The Treasurer Scott Morrison has today released exposure draft legislation as part of the Government's response to the Final Report of the Competition Policy Review from the panel chaired by Prof Ian Harper (Report).

The Report made recommendations for major changes to the restrictive practices provisions (Part IV) of the Competition and Consumer Act 2010 (Cth) (CCA).

In its response to the Report released in November 2015, the Government signalled its support for most of those recommendations.

The exposure draft legislation addresses most of these recommendations and proposes far reaching amendments to the CCA by:

  • amending the misuse of market power provision (section 46) (see more detail below);
  • confining the operation of the cartel conduct provisions to conduct affecting competition in Australia and provisions involving actual or likely competitors and broadening the exceptions for joint ventures and vertical trading relationships;
  • prohibiting third line forcing only where it has the purpose, effect or likely effect of substantially lessening competition;
  • allowing for notification (in addition to authorisation) of resale price maintenance;
  • consolidating the various authorisation processes (including those relating to mergers) into a single authorisation process;
  • abolishing the price signalling laws which currently apply only to banks and introducing instead a generally applicable prohibition against 'concerted practices'; and
  • extending the ACCC's power to obtain information to cover investigations of alleged contraventions of court enforceable undertakings, introducing a new 'reasonable search' defence and increasing the fine for non-compliance with section 155.

MinterEllison welcomes many of the proposed amendments for which it advocated, including the Government's endeavour to make clearer how cartel rules operate on joint venturers (which will bring greater certainty for business), the application of a competition test to third line forcing (which is long overdue) and the abolition of the unused bespoke price signalling laws.

The ACCC has also released draft frameworks for misuse of market power guidelines and for concerted practices guidelines.

Misuse of market power

The proposed amendment (which adopts the Report's original recommendation) reframes the current prohibition to prohibit corporations with a substantial degree of market power engaging in conduct that has the purpose, effect or likely effect of substantial lessening competition. In determining that issue a court will have regard to the purpose or effect of the conduct:

  • increasing competition in the market, including by enhancing efficiency, innovation, product quality or price competitiveness; and
  • lessening competition in the market, including by preventing or deterring 'the potential for' competitive conduct in the market or new entry into the market.

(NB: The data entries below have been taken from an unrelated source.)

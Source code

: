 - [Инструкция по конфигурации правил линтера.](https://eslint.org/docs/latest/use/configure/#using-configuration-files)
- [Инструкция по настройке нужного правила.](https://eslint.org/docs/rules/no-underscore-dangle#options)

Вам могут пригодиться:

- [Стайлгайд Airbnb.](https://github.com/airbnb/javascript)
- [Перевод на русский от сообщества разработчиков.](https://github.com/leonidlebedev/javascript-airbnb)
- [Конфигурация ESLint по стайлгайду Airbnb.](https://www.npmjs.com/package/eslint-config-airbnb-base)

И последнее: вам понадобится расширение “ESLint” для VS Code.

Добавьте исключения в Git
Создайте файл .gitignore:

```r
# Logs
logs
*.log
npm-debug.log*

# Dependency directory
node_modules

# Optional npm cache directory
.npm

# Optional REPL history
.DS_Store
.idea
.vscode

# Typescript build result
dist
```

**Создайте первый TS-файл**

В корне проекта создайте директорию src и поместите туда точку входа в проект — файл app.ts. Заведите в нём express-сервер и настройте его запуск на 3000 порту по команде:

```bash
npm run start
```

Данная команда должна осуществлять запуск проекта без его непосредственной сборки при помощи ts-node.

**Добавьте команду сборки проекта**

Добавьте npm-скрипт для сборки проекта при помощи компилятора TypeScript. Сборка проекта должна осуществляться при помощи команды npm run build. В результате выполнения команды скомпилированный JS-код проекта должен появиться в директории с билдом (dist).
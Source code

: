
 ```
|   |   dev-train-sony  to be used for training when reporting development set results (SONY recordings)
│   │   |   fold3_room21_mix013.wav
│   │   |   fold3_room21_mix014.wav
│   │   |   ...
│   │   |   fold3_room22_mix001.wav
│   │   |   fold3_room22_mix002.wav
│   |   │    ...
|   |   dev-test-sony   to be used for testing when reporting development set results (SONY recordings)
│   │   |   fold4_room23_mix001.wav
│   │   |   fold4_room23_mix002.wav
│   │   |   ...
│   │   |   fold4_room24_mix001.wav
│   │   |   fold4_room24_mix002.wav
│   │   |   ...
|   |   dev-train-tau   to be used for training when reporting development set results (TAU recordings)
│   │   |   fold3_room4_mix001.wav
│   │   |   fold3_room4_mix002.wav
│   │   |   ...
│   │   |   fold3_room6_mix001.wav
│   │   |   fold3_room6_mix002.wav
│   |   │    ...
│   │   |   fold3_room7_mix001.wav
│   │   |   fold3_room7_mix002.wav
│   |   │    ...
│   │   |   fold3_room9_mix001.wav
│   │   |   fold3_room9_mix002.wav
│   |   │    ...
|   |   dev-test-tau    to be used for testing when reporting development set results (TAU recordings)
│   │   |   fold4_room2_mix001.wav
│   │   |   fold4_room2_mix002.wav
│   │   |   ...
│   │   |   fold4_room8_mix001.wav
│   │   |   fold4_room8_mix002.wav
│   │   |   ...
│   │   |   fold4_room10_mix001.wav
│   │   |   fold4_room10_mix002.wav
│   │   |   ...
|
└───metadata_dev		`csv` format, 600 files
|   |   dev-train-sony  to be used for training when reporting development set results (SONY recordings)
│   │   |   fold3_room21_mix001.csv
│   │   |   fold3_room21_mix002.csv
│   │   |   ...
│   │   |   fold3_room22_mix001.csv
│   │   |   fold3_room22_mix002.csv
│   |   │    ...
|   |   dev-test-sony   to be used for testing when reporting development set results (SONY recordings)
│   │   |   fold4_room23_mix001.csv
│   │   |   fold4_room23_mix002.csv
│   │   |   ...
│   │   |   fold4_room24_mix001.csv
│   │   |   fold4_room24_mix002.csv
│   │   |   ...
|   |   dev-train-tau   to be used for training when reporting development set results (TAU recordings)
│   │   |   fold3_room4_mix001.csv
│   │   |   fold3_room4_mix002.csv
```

MinterEllison remains concerned about the risk that removing the 'take advantage' limb of the current prohibition may undermine the confidence with which businesses holding substantial market power can approach company strategy. The lack of any qualification to the broad noun "conduct" in the draft legislation leaves all the work sorting between good and bad conduct by firms with substantial market power to the 'purpose or effect' competition test.

The competition test is pretty well understood in Australian competition law, so the sky will not in our view fall down (as some commentators suggest) if such a test is introduced, but there inevitably remains some doubt about how it will be applied in this different context. We think the Government should consider some qualification of the noun "conduct" in the exposure draft. In other words, it would be helpful to express generically what type of conduct the CCA is aiming to catch – not just in an ACCC guideline or explanatory materials - but in the statute itself. Identification of some adjectival qualification such as "exclusionary" conduct or "anti-competitive" conduct for example could assist with the issues around certainty and chilling risks, giving some comfort to businesses on those issues that 'normal' competitive conduct is not intended to be caught by the competition test. Canadian law illustrates such an approach – it applies to a so-called "practice of anti-competitive acts" by a dominant firm with the effect or likely effect of substantially preventing or lessening competition.


As part of the simplification of the authorisation processes under the CCA, the exposure draft legislation proposes to repeal the formal merger clearance and authorisation process, which has been little used. Instead, mergers will be subject to the general authorisation process in section 88, where the decision maker at first instance will be the ACCC not the Australian Competition Tribunal (Tribunal). The ACCC must not give merger authorisation unless it is satisfied in all the circumstances that the merger would not have the effect or likely effect of substantially lessening competition or the conduct would result or likely result in public benefits which would outweigh the detriment to the public that would or likely result from the conduct. The ACCC will have 90 days to determine the application (unless a longer period is agreed). The Tribunal may review an ACCC merger review determination but it will not re-hear the matter and the matters that the Tribunal can have regard to are limited.

While the informal merger process will remain, the proposed new authorisation process provides an alternative clearance process that is far more attractive than the current formal merger clearance process.

Interested parties have until 5pm Friday 30 September 2016 to make a submission on any aspect of the exposure legislation.